I'll put on hold looking for a tech to do the service.

If anyone else uses his service, let us know how it goes.

PS - What's in your collection?
Title: Magneto Optical drive repair
Post by: haplain on February 06, 2014, 11:38:52 PM
Whats in my Apple or NeXT collection?

I've got a NeXT Cube 68040 in the factory box (socketed CPU w/Sample chip), with all accessories. NeXT branded power cord and hex tool with a NeXT display also in the box both in perfect condition with original NeXT Maxtor HD, MO drive, floppy drive, 64MB RAM, recapped board and MO drive. I've got another 68040 board recapped with many extra HD's. Every piece of NeXT OS release on MO discs. Every manual NeXT produced for the Cube, plus a bunch of internal NeXT release documents.

My prototype Apple collection and general Apple collection is way to much to list.
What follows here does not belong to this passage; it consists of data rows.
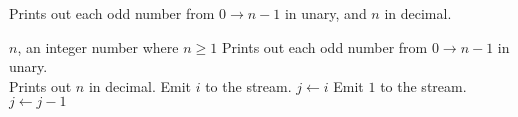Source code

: \begin{algorithm}[h]
    \centering
    \small
    \caption{Prints out each odd number from $0\rightarrow n-1$ in
	unary, and $n$ in decimal.} 
    \begin{algorithmic}[1]
        \REQUIRE
	    $n$, an integer number where $n \geq 1$
	\ENSURE
	    Prints out each odd number from $0 \rightarrow n-1$ in unary.\\
	    Prints out $n$ in decimal.
		\PRINT Emit $i$ to the stream.
		\STATE
		\STATE
		     $j \leftarrow i$
		    \STATE
		    Emit $1$ to the stream.
		    \STATE
		    $j \leftarrow j - 1$
		\ENDWHILE				
		\STATE
	    \ENDIF
	\ENDFOR
    \end{algorithmic}
    \label{alg:EXAMPLE_ALG}
\end{algorithm}
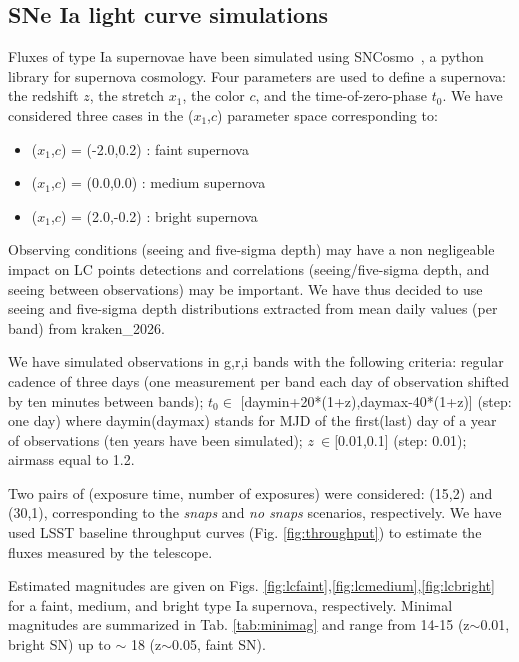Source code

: \documentclass[\docopts]{\docclass}
\newcommand{\sne}{{SNe Ia }}
\newcommand{\sncosmo}{{\sc SNCosmo}}
\newcommand{\redshift}{{$z$}}
\newcommand{\snstretch}{{$x_{1}$}}
\newcommand{\sncolor}{{$c$}}
\newcommand{\daymax}{{$t_{0}$}}
\begin{document}
\subsection{\sne light curve simulations}
Fluxes of type Ia supernovae have been simulated using \sncosmo~\cite{2016ascl.soft11017B}, a python library for supernova cosmology. Four parameters are used to define a supernova: the redshift \redshift, the stretch \snstretch, the color \sncolor, and the time-of-zero-phase \daymax. We have considered three cases in the (\snstretch,\sncolor) parameter space corresponding to:
\begin{itemize}
\item (\snstretch,\sncolor) = (-2.0,0.2) : faint supernova
\item (\snstretch,\sncolor) = (0.0,0.0) : medium supernova
 \item (\snstretch,\sncolor) = (2.0,-0.2) : bright supernova
\end{itemize}
Observing conditions (seeing and five-sigma depth) may have a non negligeable impact on LC points detections and correlations (seeing/five-sigma depth, and  seeing between observations) may be important. We have thus decided to use seeing and five-sigma depth distributions extracted from mean daily values (per band) from kraken\_2026.\par
We have simulated observations in g,r,i bands with the following criteria:  regular cadence of three days (one measurement per band each day of observation shifted by ten minutes between bands); \daymax $\in$ [daymin+20*(1+z),daymax-40*(1+z)] (step: one day) where daymin(daymax)  stands for MJD of the first(last)  day of a year of observations (ten years have been simulated); $z~\in$[0.01,0.1] (step: 0.01); airmass equal to 1.2. \par
Two pairs of (exposure time, number of exposures) were considered: (15,2) and (30,1), corresponding to the {\it snaps} and {\it no snaps} scenarios, respectively. We have used LSST baseline throughput curves (Fig. \ref{fig:throughput}) to estimate the fluxes measured by the telescope.


Estimated magnitudes are given on Figs. \ref{fig:lcfaint},\ref{fig:lcmedium},\ref{fig:lcbright} for a faint, medium, and bright type Ia supernova, respectively. Minimal magnitudes are summarized in Tab. \ref{tab:minimag} and range from 14-15 (z$\sim$0.01, bright SN) up to $\sim$ 18 (z$\sim$0.05, faint SN). 
\end{document}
Anything from prototype Lisa 2 to 5x iPhone 2G prototypes, iPhone 3G prototypes, Transparent Mac SE, Transparent PowerBook 140, unreleased Dual PPC PowerBook, chrome 17" PowerBook and things like that.
Title: Magneto Optical drive repair
Post by: Khashoggi on February 07, 2014, 12:23:43 AM
Nice collection!

I think this is the guy you refer to. He sounds like he can easily handle the job as he does a lot of work on vintage macs too. His prices look really good-

http://maccaps.com/MacCAPS.COM/Macintosh_Recaps.html
Title: Magneto Optical drive repair
Post by: haplain on February 07, 2014, 01:12:07 AM
Thanks I try to find fun stuff.

That's him. Like I said, you want it done right, for a fair price, by a professional and a straight shooter he's your guy. If he can't do it, or thinks there's a larger issue he will let you know before hand. He hasn't been let me down yet, his prices are extremely reasonable, and his turn around time is very very quick. He's getting really busy because he is so good at what he does. Charles is a god over on 68kmla. Hope that helps and solves the issue of where to get these things repaired
Title: Magneto Optical drive repair
Post by: Khashoggi on February 07, 2014, 04:10:24 AM
Quote from: "haplain"Thanks I try to find fun stuff.

That's him. Like I said, you want it done right, for a fair price, by a professional and a straight shooter he's your guy. If he can't do it, or thinks there's a larger issue he will let you know before hand. He hasn't been let me down yet, his prices are extremely reasonable, and his turn around time is very very quick. He's getting really busy because he is so good at what he does. Charles is a god over on 68kmla. Hope that helps and solves the issue of where to get these things repaired

I'm really glad there is guy out there to do this. I'm not the guy for this type of thing, which is why I wanted to find a tech to do the work.

Thank you for bringing him to our attention!
Title: Magneto Optical drive repair
Post by: gtnicol on February 07, 2014, 08:18:11 AM
I'll send some stuff his way I think... I have a couple of Dimension boards and a few Turbo slabs etc. that need recapping.
Title: Magneto Optical drive repair
Post by: Scutboy on February 16, 2014, 08:09:07 AM
I'll second the recommendation for Charles. He's did awesome work bringing a Mac Classic II board back from the dead for me. Quick, excellent work at reasonable prices.
Title: Magneto Optical drive repair
Post by: Khashoggi on May 06, 2014, 09:37:57 PM
Has anyone availed themselves of the recap service? Did it help, or did he give a more complicated diagnosis?